▶ Material for the task
--*--

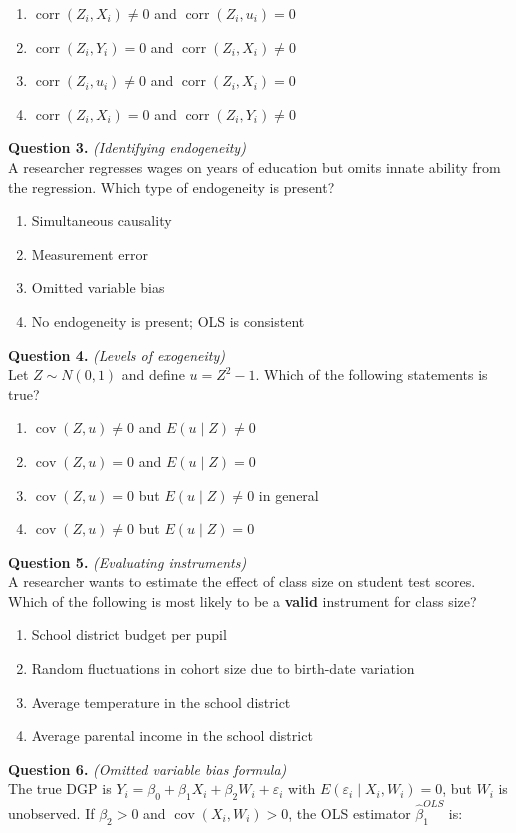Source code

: \documentclass[11pt]{article}
\newcommand{\choices}[4]{%
  \begin{enumerate}[label=(\alph*), leftmargin=2em, itemsep=2pt]
    \item #1
    \item #2
    \item #3
    \item #4
  \end{enumerate}
}
\begin{document}
\choices
{$\operatorname{corr}(Z_i, X_i) \neq 0$ and $\operatorname{corr}(Z_i, u_i) = 0$}
{$\operatorname{corr}(Z_i, Y_i) = 0$ and $\operatorname{corr}(Z_i, X_i) \neq 0$}
{$\operatorname{corr}(Z_i, u_i) \neq 0$ and $\operatorname{corr}(Z_i, X_i) = 0$}
{$\operatorname{corr}(Z_i, X_i) = 0$ and $\operatorname{corr}(Z_i, Y_i) \neq 0$}

\bigskip


\noindent\textbf{Question 3.} \textit{(Identifying endogeneity)} \\[0.3em]
A researcher regresses wages on years of education but omits innate ability from the regression. Which type of endogeneity is present?

\choices
{Simultaneous causality}
{Measurement error}
{Omitted variable bias}
{No endogeneity is present; OLS is consistent}

\bigskip


\noindent\textbf{Question 4.} \textit{(Levels of exogeneity)} \\[0.3em]
Let $Z \sim N(0,1)$ and define $u = Z^2 - 1$. Which of the following statements is true?

\choices
{$\operatorname{cov}(Z, u) \neq 0$ and $E(u \mid Z) \neq 0$}
{$\operatorname{cov}(Z, u) = 0$ and $E(u \mid Z) = 0$}
{$\operatorname{cov}(Z, u) = 0$ but $E(u \mid Z) \neq 0$ in general}
{$\operatorname{cov}(Z, u) \neq 0$ but $E(u \mid Z) = 0$}

\bigskip


\noindent\textbf{Question 5.} \textit{(Evaluating instruments)} \\[0.3em]
A researcher wants to estimate the effect of class size on student test scores. Which of the following is most likely to be a \textbf{valid} instrument for class size?

\choices
{School district budget per pupil}
{Random fluctuations in cohort size due to birth-date variation}
{Average temperature in the school district}
{Average parental income in the school district}

\bigskip


\noindent\textbf{Question 6.} \textit{(Omitted variable bias formula)} \\[0.3em]
The true DGP is $Y_i = \beta_0 + \beta_1 X_i + \beta_2 W_i + \varepsilon_i$ with $E(\varepsilon_i \mid X_i, W_i) = 0$, but $W_i$ is unobserved. If $\beta_2 > 0$ and $\operatorname{cov}(X_i, W_i) > 0$, the OLS estimator $\widehat{\beta}_1^{OLS}$ is:
\end{document}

--*--

Take the line holding "Let $Z \sim" and the lines after it through the end of the entries. Retype them exactly and add nothing.

Let $Z \sim N(0,1)$ and define $u = Z^2 - 1$. Which of the following statements is true?

\choices
{$\operatorname{cov}(Z, u) \neq 0$ and $E(u \mid Z) \neq 0$}
{$\operatorname{cov}(Z, u) = 0$ and $E(u \mid Z) = 0$}
{$\operatorname{cov}(Z, u) = 0$ but $E(u \mid Z) \neq 0$ in general}
{$\operatorname{cov}(Z, u) \neq 0$ but $E(u \mid Z) = 0$}

\bigskip


\noindent\textbf{Question 5.} \textit{(Evaluating instruments)} \\[0.3em]
A researcher wants to estimate the effect of class size on student test scores. Which of the following is most likely to be a \textbf{valid} instrument for class size?

\choices
{School district budget per pupil}
{Random fluctuations in cohort size due to birth-date variation}
{Average temperature in the school district}
{Average parental income in the school district}

\bigskip


\noindent\textbf{Question 6.} \textit{(Omitted variable bias formula)} \\[0.3em]
The true DGP is $Y_i = \beta_0 + \beta_1 X_i + \beta_2 W_i + \varepsilon_i$ with $E(\varepsilon_i \mid X_i, W_i) = 0$, but $W_i$ is unobserved. If $\beta_2 > 0$ and $\operatorname{cov}(X_i, W_i) > 0$, the OLS estimator $\widehat{\beta}_1^{OLS}$ is:
\end{document}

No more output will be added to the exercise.